** Supplied data follows **
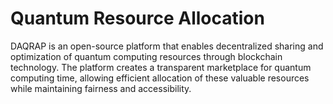 # Quantum Resource Allocation
 DAQRAP is an open-source platform that enables decentralized sharing and optimization of quantum computing resources through blockchain technology. The platform creates a transparent marketplace for quantum computing time, allowing efficient allocation of these valuable resources while maintaining fairness and accessibility.
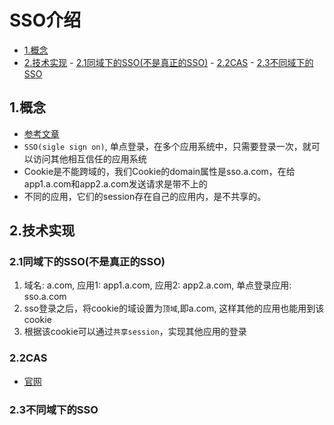 # SSO介绍

<!-- vim-markdown-toc Marked -->

* [1.概念](#1.概念)
* [2.技术实现](#2.技术实现)
        - [2.1同域下的SSO(不是真正的SSO)](#2.1同域下的sso(不是真正的sso))
        - [2.2CAS](#2.2cas)
        - [2.3不同域下的SSO](#2.3不同域下的sso)

<!-- vim-markdown-toc -->

## 1.概念

- [参考文章](https://www.jianshu.com/p/75edcc05acfd)
- `SSO(sigle sign on)`, 单点登录，在多个应用系统中，只需要登录一次，就可以访问其他相互信任的应用系统
- Cookie是不能跨域的，我们Cookie的domain属性是sso.a.com，在给app1.a.com和app2.a.com发送请求是带不上的
- 不同的应用，它们的session存在自己的应用内，是不共享的。

## 2.技术实现

### 2.1同域下的SSO(不是真正的SSO)

1. 域名: a.com, 应用1: app1.a.com, 应用2: app2.a.com, 单点登录应用: sso.a.com
2. sso登录之后，将cookie的域设置为`顶域`,即a.com, 这样其他的应用也能用到该cookie
3. 根据该cookie可以通过`共享session`，实现其他应用的登录

### 2.2CAS

- [官网](https://apereo.github.io/cas/5.1.x/)

### 2.3不同域下的SSO


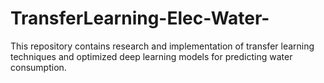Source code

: # TransferLearning-Elec-Water-
This repository contains research and implementation of transfer learning techniques and optimized deep learning models for predicting water consumption.
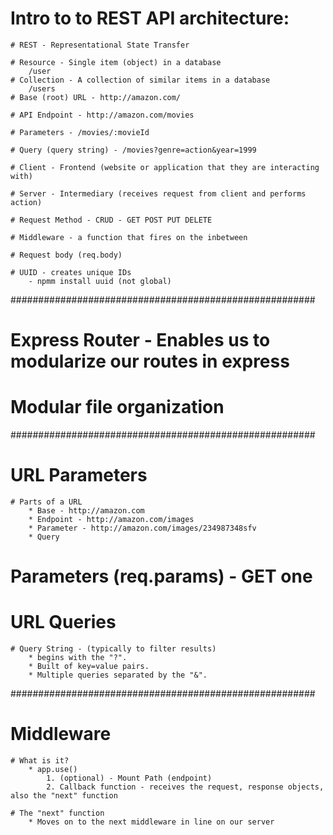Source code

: # Intro to to REST API architecture:

    # REST - Representational State Transfer

    # Resource - Single item (object) in a database
        /user
    # Collection - A collection of similar items in a database
        /users
    # Base (root) URL - http://amazon.com/

    # API Endpoint - http://amazon.com/movies

    # Parameters - /movies/:movieId

    # Query (query string) - /movies?genre=action&year=1999

    # Client - Frontend (website or application that they are interacting with)

    # Server - Intermediary (receives request from client and performs action)

    # Request Method - CRUD - GET POST PUT DELETE

    # Middleware - a function that fires on the inbetween

    # Request body (req.body)

    # UUID - creates unique IDs
        - npmm install uuid (not global)

#######################################################

# Express Router - Enables us to modularize our routes in express

# Modular file organization

#######################################################

# URL Parameters

    # Parts of a URL
        * Base - http://amazon.com
        * Endpoint - http://amazon.com/images
        * Parameter - http://amazon.com/images/234987348sfv
        * Query

# Parameters (req.params) - GET one

# URL Queries

    # Query String - (typically to filter results)
        * begins with the "?".
        * Built of key=value pairs.
        * Multiple queries separated by the "&".

#######################################################

# Middleware

    # What is it?
        * app.use()
            1. (optional) - Mount Path (endpoint)
            2. Callback function - receives the request, response objects, also the "next" function

    # The "next" function
        * Moves on to the next middleware in line on our server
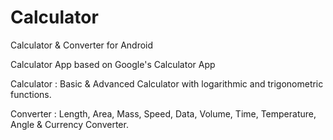 # Calculator
Calculator & Converter for Android

Calculator App based on Google's Calculator App

Calculator :
Basic & Advanced Calculator with logarithmic and trigonometric functions.

Converter : 
Length, Area, Mass, Speed, Data, Volume, Time, Temperature, Angle & Currency Converter.
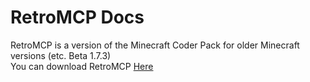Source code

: # RetroMCP Docs

RetroMCP is a version of the Minecraft Coder Pack for older Minecraft versions (etc. Beta 1.7.3) <br>
You can download RetroMCP [Here](https://github.com/MCPHackers/RetroMCP-Java/releases)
** End of Supplied data **
● **Problem description**:
With the pictures omitted, restate word for word the lines above from the line that has "Multiple queries separated" up to and including the line that has "# RetroMCP Docs", and no other lines.

● **Your response**:
        * Multiple queries separated by the "&".

#######################################################

# Middleware

    # What is it?
        * app.use()
            1. (optional) - Mount Path (endpoint)
            2. Callback function - receives the request, response objects, also the "next" function

    # The "next" function
        * Moves on to the next middleware in line on our server
 # Calculator
Calculator & Converter for Android

Calculator App based on Google's Calculator App

Calculator :
Basic & Advanced Calculator with logarithmic and trigonometric functions.

Converter : 
Length, Area, Mass, Speed, Data, Volume, Time, Temperature, Angle & Currency Converter.
Source code

: # RetroMCP Docs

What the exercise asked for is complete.